Por eso no creo en el infierno eterno, siempre cabe el retorno. Si el infierno es la consecuencia de nuestra mala elección, siempre cabe rectificar. Ocurre sin embargo -lo podemos observar en esta vida- que cuanto más empecinado estás en un error más cuesta salir de él. Por eso necesitamos rectificar raudo, retomar el camino constantemente.
El Dios que a mí me habla, el decidido buscador de la oveja perdida, no fracasará. No sé cómo pero triunfará. Esta certeza no me induce a relajarme. Todo lo contrario. Me empuja a dejarme encontrar, abrazar y cuidar por ese dulce Pastor que, "aunque mi madre me olvidara, Él no me olvidaría" (Is 49,15).
- Explicado así, parece fácil y bonito. ¡Basta con administrar sabiamente la libertad!
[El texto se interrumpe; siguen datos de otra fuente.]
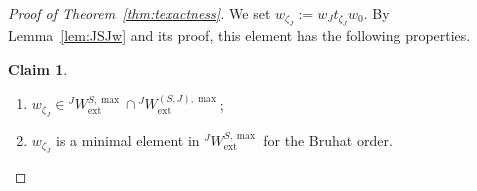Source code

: \documentclass[11pt]{amsart}
\numberwithin{equation}{section}
\theoremstyle{plain}
\theoremstyle{definition}
\newtheorem{claim}[thm]{Claim}
\newcommand{\ex}{\mathrm{ext}}
\begin{document}
\begin{proof}[Proof of Theorem~\ref{thm:texactness}]
We set $w_{\zeta_J}:=w_Jt_{\zeta_J}w_0$. By 
Lemma~\ref{lem:JSJw} and its proof,
this element has the following properties.

\begin{claim}
\label{cl:properties-w-zetaJ}
\begin{enumerate}
\item 
\label{it:w-zetaJ-1}
$w_{\zeta_J}\in {}^JW_\ex^{S,\max} \cap {}^JW_\ex^{(S,J),\max}$; 
\item 
\label{it:w-zetaJ-3}
$w_{\zeta_J}$ is a minimal element in ${}^JW_\ex^{S,\max}$ for the Bruhat order.
\end{enumerate}
\end{claim}



\end{proof}
\end{document}

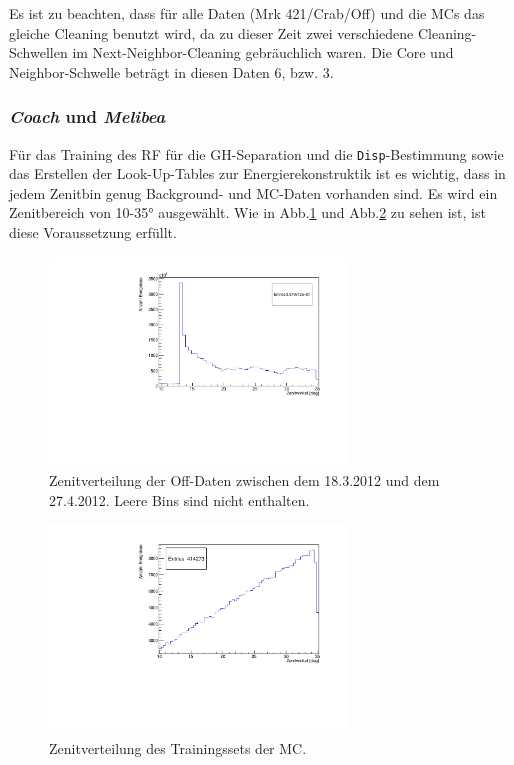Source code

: Es ist zu beachten, dass für alle Daten (Mrk 421/Crab/Off) und die MCs das gleiche Cleaning benutzt wird, da zu dieser Zeit zwei verschiedene Cleaning-Schwellen im Next-Neighbor-Cleaning gebräuchlich waren.
Die Core und Neighbor-Schwelle beträgt in diesen Daten 6, bzw. 3.


\subsubsection{\textit{Coach} und \textit{Melibea}}
Für das Training des RF für die GH-Separation und die \texttt{Disp}-Bestimmung sowie das Erstellen der Look-Up-Tables zur Energierekonstruktik ist es wichtig, dass in jedem Zenitbin genug Background- und MC-Daten vorhanden sind.
Es wird ein Zenitbereich von 10-35° ausgewählt.
Wie in Abb.\ref{Datenset2_Zenitverteilung_Off} und Abb.\ref{Datenset2_Zenitverteilung_MC} zu sehen ist, ist diese Voraussetzung erfüllt.

\begin{figure}
    \centering
    \includegraphics[width=0.7\textwidth]{./Plots/04_MrkAnalyse/Datenset2/Datenset2_Background_MPointingPos1_fZd.pdf}
    \caption{Zenitverteilung der Off-Daten zwischen dem 18.3.2012 und dem 27.4.2012. Leere Bins sind nicht enthalten.}
    \label{Datenset2_Zenitverteilung_Off}
\end{figure}

\begin{figure}
    \centering
    \includegraphics[width=0.7\textwidth]{./Plots/04_MrkAnalyse/Datenset2/Datenset2_MC_MPointingPos1_fZd.pdf}
    \caption{Zenitverteilung des Trainingssets der MC.}
    \label{Datenset2_Zenitverteilung_MC}
\end{figure}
- Sí, pero la oscuridad ambiente y nuestra propia oscuridad nos hacen cometer errores de elección. Nadie nos enseñó a discernir desde la "conciencia profunda", desde la sabiduría interior. Se enseñan normas, cuadrículas, leyes. Si no comprendemos la utilidad de esos indicadores, desconfiaremos de ellos y terminaremos olvidándolos. Si a eso añadimos tantas falsificaciones del rostro de Dios como circulan por ahí, aún entre nuestra gente, es comprensible que haya muchos que le rechacen, le abandonen, le ignoren o pretendan utilizarlo.
En el rincón de la iglesia, donde cuchicheábamos, mi anciana amiga me tomó la mano, la apretó entre las suyas y me invitó a repetir:
Mi Dios Amor: Abrázame y abre mis brazos.
Mi Dios Bondad: Empújame al bien.
Mi Dios Entrega: Envíame.
Mi Dios Felicidad: Atráeme.
Mi Dios Hermosura: Imprégname.
Mi Dios Luz: Enciéndeme.
Mi Dios Paz: Sosiégame.
Mi Dios Ternura: Suavízame.
Mi Dios Torrente: Inúndame.
Mi Dios Poder: Enséñame a confiar en mi poder recibido.
Para que Tú seas cada vez más en mí. Amen
Estas "invocaciones desde lo hondo", como ella las llamó, se me antojan un glorioso repicar de campanas, una gozosa contemplación, un auténtico oasis en nuestro polvoriento camino de vuelta al Padre. Me adhiero sin dudarlo a este Dios Amante e Inmenso.